I started out by substituting the equation for the acceleration of mass 3
$$\frac{d^2}{dt^2}\left(\sqrt{L^2+x^2}\right)=\frac{x}{\sqrt{L^2+x^2}}\frac{d^2x}{dt^2}+\frac{L^2}{(L^2+x^2)^{3/2}}\left(\frac{dx}{dt}\right)^2$$
into the equation $$m_1g-m_3g\frac{x}{\sqrt{L^2+x^2}}=(m_1+m_2)\frac{d^2x}{dt^2}+m_3\frac{x}{\sqrt{L^2+x^2}}\frac{d^2}{dt^2}\left(\sqrt{L^2+x^2}\right)$$ to obtain:
$$m_1g-m_3g\frac{x}{\sqrt{L^2+x^2}}=(m_1+m_2)\frac{d^2x}{dt^2}+m_3\frac{x}{\sqrt{L^2+x^2}}\left[\frac{x}{\sqrt{L^2+x^2}}\frac{d^2x}{dt^2}+\frac{L^2}{(L^2+x^2)^{3/2}}\left(\frac{dx}{dt}\right)^2\right]$$
I then rearranged this equation to obtain:
$$m_1g-m_3\frac{x}{\sqrt{L^2+x^2}}\left[g+\frac{L^2}{(L^2+x^2)^{3/2}}\left(\frac{dx}{dt}\right)^2\right]=\left(m_1+m_2+m_3\frac{x^2}{L^2+x^2}\right)\frac{d^2x}{dt^2}$$
I then rewrote the term in parenthesis on the right hand side in a little different (algebraically equivalent) form to obtain:
$$m_1g-m_3\frac{x}{\sqrt{L^2+x^2}}\left[g+\frac{L^2}{(L^2+x^2)^{3/2}}\left(\frac{dx}{dt}\right)^2\right]=\left(m_1+m_2+m_3-m_3\frac{L^2}{L^2+x^2}\right)\frac{d^2x}{dt^2}$$
The next step is to do the dimensional analysis. But, before I show how that is done, I want to make sure that you are OK with what I have done so far.

Chet

 

[Karol]

Yes, Chet, i am OK so far and i thank you very much.
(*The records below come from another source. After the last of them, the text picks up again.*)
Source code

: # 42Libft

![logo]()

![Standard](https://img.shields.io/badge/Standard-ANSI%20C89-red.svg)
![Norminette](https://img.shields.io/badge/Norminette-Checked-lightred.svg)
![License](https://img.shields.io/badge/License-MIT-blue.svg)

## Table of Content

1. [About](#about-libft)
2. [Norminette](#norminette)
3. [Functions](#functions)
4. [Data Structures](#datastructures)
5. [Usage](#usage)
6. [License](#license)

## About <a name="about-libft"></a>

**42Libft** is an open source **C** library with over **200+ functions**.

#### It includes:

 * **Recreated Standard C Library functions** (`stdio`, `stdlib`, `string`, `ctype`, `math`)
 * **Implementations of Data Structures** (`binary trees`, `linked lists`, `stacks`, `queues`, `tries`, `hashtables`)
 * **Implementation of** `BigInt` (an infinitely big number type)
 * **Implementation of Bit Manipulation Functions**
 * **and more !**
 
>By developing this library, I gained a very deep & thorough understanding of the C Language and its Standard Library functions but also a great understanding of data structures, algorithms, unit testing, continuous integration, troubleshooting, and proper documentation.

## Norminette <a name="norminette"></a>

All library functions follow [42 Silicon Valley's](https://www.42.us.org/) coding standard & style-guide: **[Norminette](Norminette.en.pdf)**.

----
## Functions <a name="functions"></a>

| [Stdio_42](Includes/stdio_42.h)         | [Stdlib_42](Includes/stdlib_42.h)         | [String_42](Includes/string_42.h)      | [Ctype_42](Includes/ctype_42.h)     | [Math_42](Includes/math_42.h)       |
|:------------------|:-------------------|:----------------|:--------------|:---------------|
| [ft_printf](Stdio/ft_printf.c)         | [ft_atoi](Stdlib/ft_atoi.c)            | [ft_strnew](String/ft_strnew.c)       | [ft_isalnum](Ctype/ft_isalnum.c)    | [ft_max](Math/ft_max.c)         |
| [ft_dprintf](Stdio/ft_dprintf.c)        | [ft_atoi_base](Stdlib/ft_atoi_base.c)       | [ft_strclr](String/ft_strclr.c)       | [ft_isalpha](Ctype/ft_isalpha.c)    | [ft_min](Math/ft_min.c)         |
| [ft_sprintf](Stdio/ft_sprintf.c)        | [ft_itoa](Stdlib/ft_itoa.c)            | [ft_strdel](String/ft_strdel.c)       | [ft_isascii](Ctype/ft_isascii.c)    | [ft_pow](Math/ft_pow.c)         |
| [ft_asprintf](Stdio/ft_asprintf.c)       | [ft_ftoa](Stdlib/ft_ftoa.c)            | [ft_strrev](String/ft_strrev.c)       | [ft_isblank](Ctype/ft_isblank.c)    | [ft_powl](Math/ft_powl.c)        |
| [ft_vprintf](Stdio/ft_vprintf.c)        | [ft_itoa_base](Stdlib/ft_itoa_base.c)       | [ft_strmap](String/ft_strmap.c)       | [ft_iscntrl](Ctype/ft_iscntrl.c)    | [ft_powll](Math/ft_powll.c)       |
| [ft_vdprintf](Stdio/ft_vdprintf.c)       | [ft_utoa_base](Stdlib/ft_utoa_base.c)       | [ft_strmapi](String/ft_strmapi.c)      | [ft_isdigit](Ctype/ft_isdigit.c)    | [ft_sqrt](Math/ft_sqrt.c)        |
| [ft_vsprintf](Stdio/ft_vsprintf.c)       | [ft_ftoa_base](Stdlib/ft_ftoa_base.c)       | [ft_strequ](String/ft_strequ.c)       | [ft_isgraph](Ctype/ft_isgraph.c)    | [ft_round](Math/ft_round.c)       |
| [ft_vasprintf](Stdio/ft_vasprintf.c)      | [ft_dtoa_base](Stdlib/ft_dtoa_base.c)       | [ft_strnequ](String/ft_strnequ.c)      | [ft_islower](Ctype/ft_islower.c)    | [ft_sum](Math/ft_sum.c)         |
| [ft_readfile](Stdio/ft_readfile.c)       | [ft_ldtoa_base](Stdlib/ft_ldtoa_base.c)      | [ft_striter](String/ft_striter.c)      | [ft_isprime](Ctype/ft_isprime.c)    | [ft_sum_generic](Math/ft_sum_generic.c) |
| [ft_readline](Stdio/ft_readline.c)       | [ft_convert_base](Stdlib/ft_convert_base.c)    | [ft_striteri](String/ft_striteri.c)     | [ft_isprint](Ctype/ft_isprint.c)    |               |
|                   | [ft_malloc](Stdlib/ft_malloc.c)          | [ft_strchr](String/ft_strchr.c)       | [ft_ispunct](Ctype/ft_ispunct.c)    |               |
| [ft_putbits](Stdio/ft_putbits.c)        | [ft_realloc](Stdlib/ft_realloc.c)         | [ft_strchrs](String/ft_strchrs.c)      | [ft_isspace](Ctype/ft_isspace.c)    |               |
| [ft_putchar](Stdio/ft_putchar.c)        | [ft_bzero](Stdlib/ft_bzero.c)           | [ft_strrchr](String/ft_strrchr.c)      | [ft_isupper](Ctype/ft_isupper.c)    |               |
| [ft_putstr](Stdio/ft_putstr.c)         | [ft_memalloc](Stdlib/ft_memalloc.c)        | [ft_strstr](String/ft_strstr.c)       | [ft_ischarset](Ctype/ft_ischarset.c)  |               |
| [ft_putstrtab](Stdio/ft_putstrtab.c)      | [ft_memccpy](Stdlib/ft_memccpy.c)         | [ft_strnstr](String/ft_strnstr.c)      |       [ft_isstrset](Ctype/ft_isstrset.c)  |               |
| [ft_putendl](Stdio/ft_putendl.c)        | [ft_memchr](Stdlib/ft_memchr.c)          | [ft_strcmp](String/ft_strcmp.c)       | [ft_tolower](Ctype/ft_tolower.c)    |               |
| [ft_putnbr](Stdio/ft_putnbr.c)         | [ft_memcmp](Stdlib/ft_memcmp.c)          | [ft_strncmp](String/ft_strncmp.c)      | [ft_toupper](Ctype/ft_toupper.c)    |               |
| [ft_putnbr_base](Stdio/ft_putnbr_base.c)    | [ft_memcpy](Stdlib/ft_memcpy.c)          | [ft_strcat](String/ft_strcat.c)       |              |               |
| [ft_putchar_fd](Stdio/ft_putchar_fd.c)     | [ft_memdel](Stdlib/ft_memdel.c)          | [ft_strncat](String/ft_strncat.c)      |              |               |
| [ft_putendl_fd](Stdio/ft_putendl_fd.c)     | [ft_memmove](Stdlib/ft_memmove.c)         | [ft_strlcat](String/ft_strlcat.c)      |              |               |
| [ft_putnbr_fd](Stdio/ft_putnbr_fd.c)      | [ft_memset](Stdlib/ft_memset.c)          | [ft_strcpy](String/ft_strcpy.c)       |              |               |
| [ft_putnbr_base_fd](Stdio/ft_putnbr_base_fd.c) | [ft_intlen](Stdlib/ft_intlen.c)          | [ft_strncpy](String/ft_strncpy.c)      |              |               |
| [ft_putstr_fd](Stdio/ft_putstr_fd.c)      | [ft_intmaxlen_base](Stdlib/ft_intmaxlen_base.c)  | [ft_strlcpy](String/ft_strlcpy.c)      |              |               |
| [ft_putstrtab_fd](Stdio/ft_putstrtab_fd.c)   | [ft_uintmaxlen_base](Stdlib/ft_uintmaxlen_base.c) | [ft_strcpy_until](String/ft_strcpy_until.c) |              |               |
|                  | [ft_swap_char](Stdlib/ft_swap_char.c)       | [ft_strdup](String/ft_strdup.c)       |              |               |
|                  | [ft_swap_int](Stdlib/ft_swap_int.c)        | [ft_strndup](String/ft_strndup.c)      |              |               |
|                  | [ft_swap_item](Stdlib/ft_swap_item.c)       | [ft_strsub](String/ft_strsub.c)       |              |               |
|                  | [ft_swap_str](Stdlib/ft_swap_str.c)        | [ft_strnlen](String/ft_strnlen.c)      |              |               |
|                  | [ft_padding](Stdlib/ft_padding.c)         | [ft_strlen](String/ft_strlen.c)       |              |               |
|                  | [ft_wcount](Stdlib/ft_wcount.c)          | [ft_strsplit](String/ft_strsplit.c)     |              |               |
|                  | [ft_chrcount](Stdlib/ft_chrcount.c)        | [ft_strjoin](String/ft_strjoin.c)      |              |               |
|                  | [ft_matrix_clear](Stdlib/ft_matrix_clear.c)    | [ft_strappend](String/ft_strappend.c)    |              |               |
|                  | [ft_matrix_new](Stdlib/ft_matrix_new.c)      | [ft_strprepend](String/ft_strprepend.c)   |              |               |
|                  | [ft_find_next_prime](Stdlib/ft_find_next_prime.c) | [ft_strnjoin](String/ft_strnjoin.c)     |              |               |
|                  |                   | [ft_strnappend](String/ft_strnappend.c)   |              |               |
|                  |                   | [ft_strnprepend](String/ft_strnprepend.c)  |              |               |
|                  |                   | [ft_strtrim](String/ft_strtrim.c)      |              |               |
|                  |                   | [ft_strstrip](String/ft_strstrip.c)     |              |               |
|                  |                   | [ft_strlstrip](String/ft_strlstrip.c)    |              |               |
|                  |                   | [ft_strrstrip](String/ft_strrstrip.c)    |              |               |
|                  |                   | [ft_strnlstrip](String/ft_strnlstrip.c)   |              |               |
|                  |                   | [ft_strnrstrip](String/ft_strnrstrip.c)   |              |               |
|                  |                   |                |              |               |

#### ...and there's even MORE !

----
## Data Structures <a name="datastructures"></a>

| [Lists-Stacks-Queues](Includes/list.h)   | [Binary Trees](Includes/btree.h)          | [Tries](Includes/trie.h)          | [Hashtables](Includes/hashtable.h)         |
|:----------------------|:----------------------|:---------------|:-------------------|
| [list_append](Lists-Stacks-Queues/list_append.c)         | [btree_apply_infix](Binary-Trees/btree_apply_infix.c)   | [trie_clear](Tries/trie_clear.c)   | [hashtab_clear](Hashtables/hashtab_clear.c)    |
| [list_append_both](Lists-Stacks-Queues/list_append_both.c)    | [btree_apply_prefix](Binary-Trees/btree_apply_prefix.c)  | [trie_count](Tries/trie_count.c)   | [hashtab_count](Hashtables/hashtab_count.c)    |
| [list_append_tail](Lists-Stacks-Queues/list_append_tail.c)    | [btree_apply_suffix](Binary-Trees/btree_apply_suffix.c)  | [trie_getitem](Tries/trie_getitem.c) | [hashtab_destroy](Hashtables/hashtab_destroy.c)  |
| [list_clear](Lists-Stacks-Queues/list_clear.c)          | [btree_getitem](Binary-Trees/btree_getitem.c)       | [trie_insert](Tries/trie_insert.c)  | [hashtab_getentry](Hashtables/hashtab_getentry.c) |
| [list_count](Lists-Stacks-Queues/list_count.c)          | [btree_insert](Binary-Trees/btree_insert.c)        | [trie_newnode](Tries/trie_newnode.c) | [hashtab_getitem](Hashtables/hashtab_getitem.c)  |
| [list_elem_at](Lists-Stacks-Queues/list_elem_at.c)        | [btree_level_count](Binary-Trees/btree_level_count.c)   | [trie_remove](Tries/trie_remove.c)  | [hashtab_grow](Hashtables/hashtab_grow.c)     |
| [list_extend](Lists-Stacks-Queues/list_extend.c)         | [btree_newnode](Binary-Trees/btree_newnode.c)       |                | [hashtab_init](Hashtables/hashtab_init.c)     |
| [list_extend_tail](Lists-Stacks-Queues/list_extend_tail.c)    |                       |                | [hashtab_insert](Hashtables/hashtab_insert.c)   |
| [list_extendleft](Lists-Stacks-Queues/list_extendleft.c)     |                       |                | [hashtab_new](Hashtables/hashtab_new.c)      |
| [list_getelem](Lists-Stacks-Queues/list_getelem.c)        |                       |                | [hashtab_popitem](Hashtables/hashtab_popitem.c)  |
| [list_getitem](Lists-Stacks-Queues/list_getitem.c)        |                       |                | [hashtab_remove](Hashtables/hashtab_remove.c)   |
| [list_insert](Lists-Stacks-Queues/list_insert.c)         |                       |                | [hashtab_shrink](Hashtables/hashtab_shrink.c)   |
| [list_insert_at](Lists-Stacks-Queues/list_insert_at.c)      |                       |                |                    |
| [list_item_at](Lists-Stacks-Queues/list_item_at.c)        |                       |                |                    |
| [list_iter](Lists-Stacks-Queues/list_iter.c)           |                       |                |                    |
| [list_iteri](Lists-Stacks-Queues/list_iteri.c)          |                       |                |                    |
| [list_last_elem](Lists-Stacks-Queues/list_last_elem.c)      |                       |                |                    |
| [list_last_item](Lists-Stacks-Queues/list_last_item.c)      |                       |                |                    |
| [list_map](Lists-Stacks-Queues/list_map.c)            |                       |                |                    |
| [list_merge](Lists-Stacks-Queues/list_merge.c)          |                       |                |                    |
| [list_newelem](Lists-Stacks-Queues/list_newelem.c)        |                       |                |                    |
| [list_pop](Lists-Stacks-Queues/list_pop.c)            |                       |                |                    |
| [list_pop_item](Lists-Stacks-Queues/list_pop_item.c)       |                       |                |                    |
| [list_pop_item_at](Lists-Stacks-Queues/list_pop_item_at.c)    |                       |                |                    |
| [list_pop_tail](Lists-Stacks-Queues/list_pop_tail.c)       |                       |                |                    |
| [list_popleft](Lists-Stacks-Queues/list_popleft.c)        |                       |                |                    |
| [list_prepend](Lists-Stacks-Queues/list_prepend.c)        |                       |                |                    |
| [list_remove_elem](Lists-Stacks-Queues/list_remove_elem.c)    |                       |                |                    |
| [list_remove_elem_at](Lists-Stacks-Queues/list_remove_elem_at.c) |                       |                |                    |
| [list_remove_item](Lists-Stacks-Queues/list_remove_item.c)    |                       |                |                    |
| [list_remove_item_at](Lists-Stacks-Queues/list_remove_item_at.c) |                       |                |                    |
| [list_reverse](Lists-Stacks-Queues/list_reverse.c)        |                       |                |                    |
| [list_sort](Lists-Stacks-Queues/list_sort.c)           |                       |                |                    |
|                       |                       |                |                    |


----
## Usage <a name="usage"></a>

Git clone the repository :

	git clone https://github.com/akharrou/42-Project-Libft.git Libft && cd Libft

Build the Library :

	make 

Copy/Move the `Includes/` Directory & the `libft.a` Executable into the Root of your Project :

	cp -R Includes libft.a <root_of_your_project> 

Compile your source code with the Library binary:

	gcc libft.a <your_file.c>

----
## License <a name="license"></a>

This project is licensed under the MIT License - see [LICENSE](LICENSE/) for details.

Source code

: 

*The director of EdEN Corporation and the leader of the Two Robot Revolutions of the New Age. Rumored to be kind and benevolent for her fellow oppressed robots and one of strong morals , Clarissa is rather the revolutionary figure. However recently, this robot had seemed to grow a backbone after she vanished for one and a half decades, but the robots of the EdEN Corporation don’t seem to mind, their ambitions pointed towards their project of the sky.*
I think i succeeded in inserting the dimensionless variables:
$$X=\frac{x}{L}\quad\rightarrow\quad x=XL$$
$$\frac{x}{\sqrt{L^2+x^2}}=\frac{XL}{\sqrt{L^2+L^2X}}=\frac{X}{\sqrt{1+X^2}}$$
$$\frac{L^2}{(L^2+x^2)^{3/2}}=\frac{L^2}{\sqrt{(L^2+X^2L^2)^3}}=\frac{1}{L(1+X^2)^{\frac{3}{2}}}$$
$$\frac{dx}{dt}=\frac{d(XL)}{d\left( T\sqrt{\frac{L}{g}} \right)}=\frac{L}{\sqrt{\frac{L}{g}}}\frac{dX}{dT}=\sqrt{Lg}{\frac{dX}{dT}}$$
$$\rightarrow \left(\frac{dx}{dt}\right)^2=LgV^2$$
$$\frac{d^2x}{dt^2}=\frac{d}{dt}\left( \sqrt{Lg}\frac{dX}{dT} \right)=\frac{d}{d\left( \sqrt{\frac{L}{g}}T \right)}\left( \sqrt{Lg}\frac{dX}{dT} \right)=\frac{\sqrt{g}}{\sqrt{L}}\frac{d}{dT}\left( \sqrt{Lg}\frac{dX}{dT} \right)=g\frac{d}{dT}\left( \frac{dX}{dT} \right)=g\dot V$$
When i substitute these in:
$$m_1g-m_3\frac{x}{\sqrt{L^2+x^2}}\left[g+\frac{L^2}{(L^2+x^2)^{3/2}}\left(\frac{dx}{dt}\right)^2\right]=\left(m_1+m_2+m_3-m_3\frac{L^2}{L^2+x^2}\right)\frac{d^2x}{dt^2}$$
I get:
$$M_1-M_3\frac{X}{\sqrt{1+X^2}}\left[1+\frac{1}{[1+X^2]^{3/2}}V^2\right]=\left( m_1+m_2+m_3\frac{1}{1+X^2} \right)\dot V$$
I insert
$$M_1=\frac{m_1}{(m_1+m_2+m_3)}, \quad M_3=\frac{m_3}{(m_1+m_2+m_3)}$$
And get:
$$M_1-M_3\frac{X}{\sqrt{1+X^2}}\left[1+\frac{1}{[1+X^2]^{3/2}}V^2\right]=\left[1-\frac{M_3}{1+X^2}\right]\frac{dV}{dT}$$
I now understand you solved this differential equation $X=f_1(T)$ numerically, plotted one graph, and plotted $\dot X=f_2(T)$. with which program did you do it?
Did you choose $T=t\sqrt{\frac{g}{L}}$ this way in order for the members to cancel and reach the form of the above, last equation? how did you do it all in advance, all these substitutions and actions?

 

[Chestermiller]

Yes, Chet, i am OK so far and i thank you very much.
I now understand you solved this differential equation $X=f_1(T)$ numerically, plotted one graph, and plotted $\dot X=f_2(T)$. with which program did you do it?]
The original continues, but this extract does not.